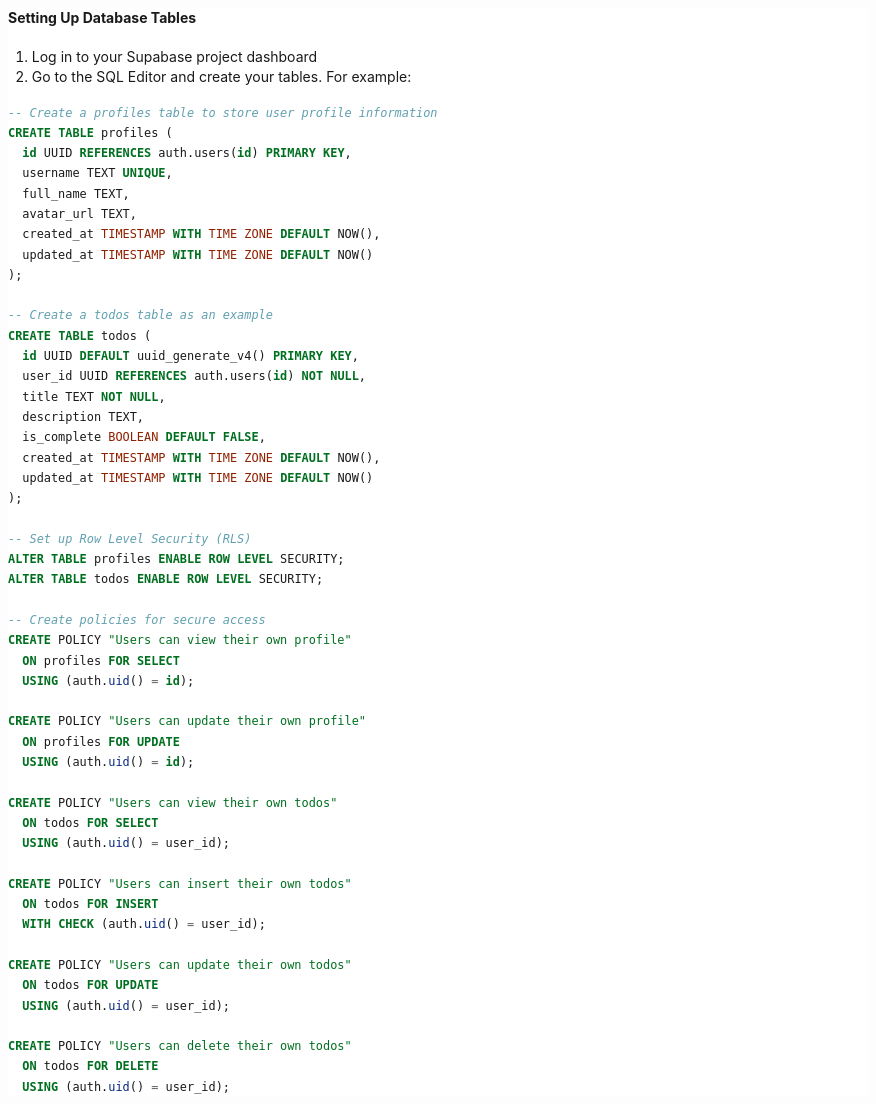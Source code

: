 #### Setting Up Database Tables

1. Log in to your Supabase project dashboard
2. Go to the SQL Editor and create your tables. For example:

```sql
-- Create a profiles table to store user profile information
CREATE TABLE profiles (
  id UUID REFERENCES auth.users(id) PRIMARY KEY,
  username TEXT UNIQUE,
  full_name TEXT,
  avatar_url TEXT,
  created_at TIMESTAMP WITH TIME ZONE DEFAULT NOW(),
  updated_at TIMESTAMP WITH TIME ZONE DEFAULT NOW()
);

-- Create a todos table as an example
CREATE TABLE todos (
  id UUID DEFAULT uuid_generate_v4() PRIMARY KEY,
  user_id UUID REFERENCES auth.users(id) NOT NULL,
  title TEXT NOT NULL,
  description TEXT,
  is_complete BOOLEAN DEFAULT FALSE,
  created_at TIMESTAMP WITH TIME ZONE DEFAULT NOW(),
  updated_at TIMESTAMP WITH TIME ZONE DEFAULT NOW()
);

-- Set up Row Level Security (RLS)
ALTER TABLE profiles ENABLE ROW LEVEL SECURITY;
ALTER TABLE todos ENABLE ROW LEVEL SECURITY;

-- Create policies for secure access
CREATE POLICY "Users can view their own profile" 
  ON profiles FOR SELECT 
  USING (auth.uid() = id);

CREATE POLICY "Users can update their own profile" 
  ON profiles FOR UPDATE 
  USING (auth.uid() = id);

CREATE POLICY "Users can view their own todos" 
  ON todos FOR SELECT 
  USING (auth.uid() = user_id);

CREATE POLICY "Users can insert their own todos" 
  ON todos FOR INSERT 
  WITH CHECK (auth.uid() = user_id);

CREATE POLICY "Users can update their own todos" 
  ON todos FOR UPDATE 
  USING (auth.uid() = user_id);

CREATE POLICY "Users can delete their own todos" 
  ON todos FOR DELETE 
  USING (auth.uid() = user_id);
```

● ● ● ● ●

→ Task description: Lines with the string "view": pick each one out of the material and return it.

→ Exercise answer:
CREATE POLICY "Users can view their own profile" 
CREATE POLICY "Users can view their own todos" 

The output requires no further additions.